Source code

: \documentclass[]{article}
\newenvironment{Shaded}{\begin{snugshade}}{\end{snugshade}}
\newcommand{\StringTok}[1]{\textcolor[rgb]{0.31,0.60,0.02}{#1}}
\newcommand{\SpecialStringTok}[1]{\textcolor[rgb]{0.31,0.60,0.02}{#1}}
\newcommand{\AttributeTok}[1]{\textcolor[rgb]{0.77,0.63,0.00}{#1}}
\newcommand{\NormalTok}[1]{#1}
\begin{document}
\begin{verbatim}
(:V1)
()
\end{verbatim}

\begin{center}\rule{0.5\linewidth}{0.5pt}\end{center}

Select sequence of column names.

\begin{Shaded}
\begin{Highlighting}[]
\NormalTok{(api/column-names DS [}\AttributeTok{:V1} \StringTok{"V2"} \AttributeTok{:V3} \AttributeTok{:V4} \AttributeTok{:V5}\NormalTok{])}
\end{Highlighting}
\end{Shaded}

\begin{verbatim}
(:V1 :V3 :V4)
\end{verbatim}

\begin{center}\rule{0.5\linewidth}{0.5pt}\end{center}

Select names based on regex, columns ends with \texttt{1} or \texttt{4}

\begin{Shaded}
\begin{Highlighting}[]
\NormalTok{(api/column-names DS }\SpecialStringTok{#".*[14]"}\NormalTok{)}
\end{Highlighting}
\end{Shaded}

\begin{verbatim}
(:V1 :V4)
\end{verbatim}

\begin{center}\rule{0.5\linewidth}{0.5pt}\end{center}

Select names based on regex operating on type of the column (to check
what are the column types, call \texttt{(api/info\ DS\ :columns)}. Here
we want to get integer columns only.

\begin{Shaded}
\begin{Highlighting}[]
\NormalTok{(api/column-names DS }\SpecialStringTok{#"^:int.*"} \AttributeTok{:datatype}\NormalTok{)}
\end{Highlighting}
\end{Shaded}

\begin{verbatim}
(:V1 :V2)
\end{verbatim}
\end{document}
※ ※ ※
§ **Task brief**:
Retype the records in full. Keep every line identical to the original.

§ **Exercise answer**:
Source code

: \documentclass[]{article}
\newenvironment{Shaded}{\begin{snugshade}}{\end{snugshade}}
\newcommand{\StringTok}[1]{\textcolor[rgb]{0.31,0.60,0.02}{#1}}
\newcommand{\SpecialStringTok}[1]{\textcolor[rgb]{0.31,0.60,0.02}{#1}}
\newcommand{\AttributeTok}[1]{\textcolor[rgb]{0.77,0.63,0.00}{#1}}
\newcommand{\NormalTok}[1]{#1}
\begin{document}
\begin{verbatim}
(:V1)
()
\end{verbatim}

\begin{center}\rule{0.5\linewidth}{0.5pt}\end{center}

Select sequence of column names.

\begin{Shaded}
\begin{Highlighting}[]
\NormalTok{(api/column-names DS [}\AttributeTok{:V1} \StringTok{"V2"} \AttributeTok{:V3} \AttributeTok{:V4} \AttributeTok{:V5}\NormalTok{])}
\end{Highlighting}
\end{Shaded}

\begin{verbatim}
(:V1 :V3 :V4)
\end{verbatim}

\begin{center}\rule{0.5\linewidth}{0.5pt}\end{center}

Select names based on regex, columns ends with \texttt{1} or \texttt{4}

\begin{Shaded}
\begin{Highlighting}[]
\NormalTok{(api/column-names DS }\SpecialStringTok{#".*[14]"}\NormalTok{)}
\end{Highlighting}
\end{Shaded}

\begin{verbatim}
(:V1 :V4)
\end{verbatim}

\begin{center}\rule{0.5\linewidth}{0.5pt}\end{center}

Select names based on regex operating on type of the column (to check
what are the column types, call \texttt{(api/info\ DS\ :columns)}. Here
we want to get integer columns only.

\begin{Shaded}
\begin{Highlighting}[]
\NormalTok{(api/column-names DS }\SpecialStringTok{#"^:int.*"} \AttributeTok{:datatype}\NormalTok{)}
\end{Highlighting}
\end{Shaded}

\begin{verbatim}
(:V1 :V2)
\end{verbatim}
\end{document}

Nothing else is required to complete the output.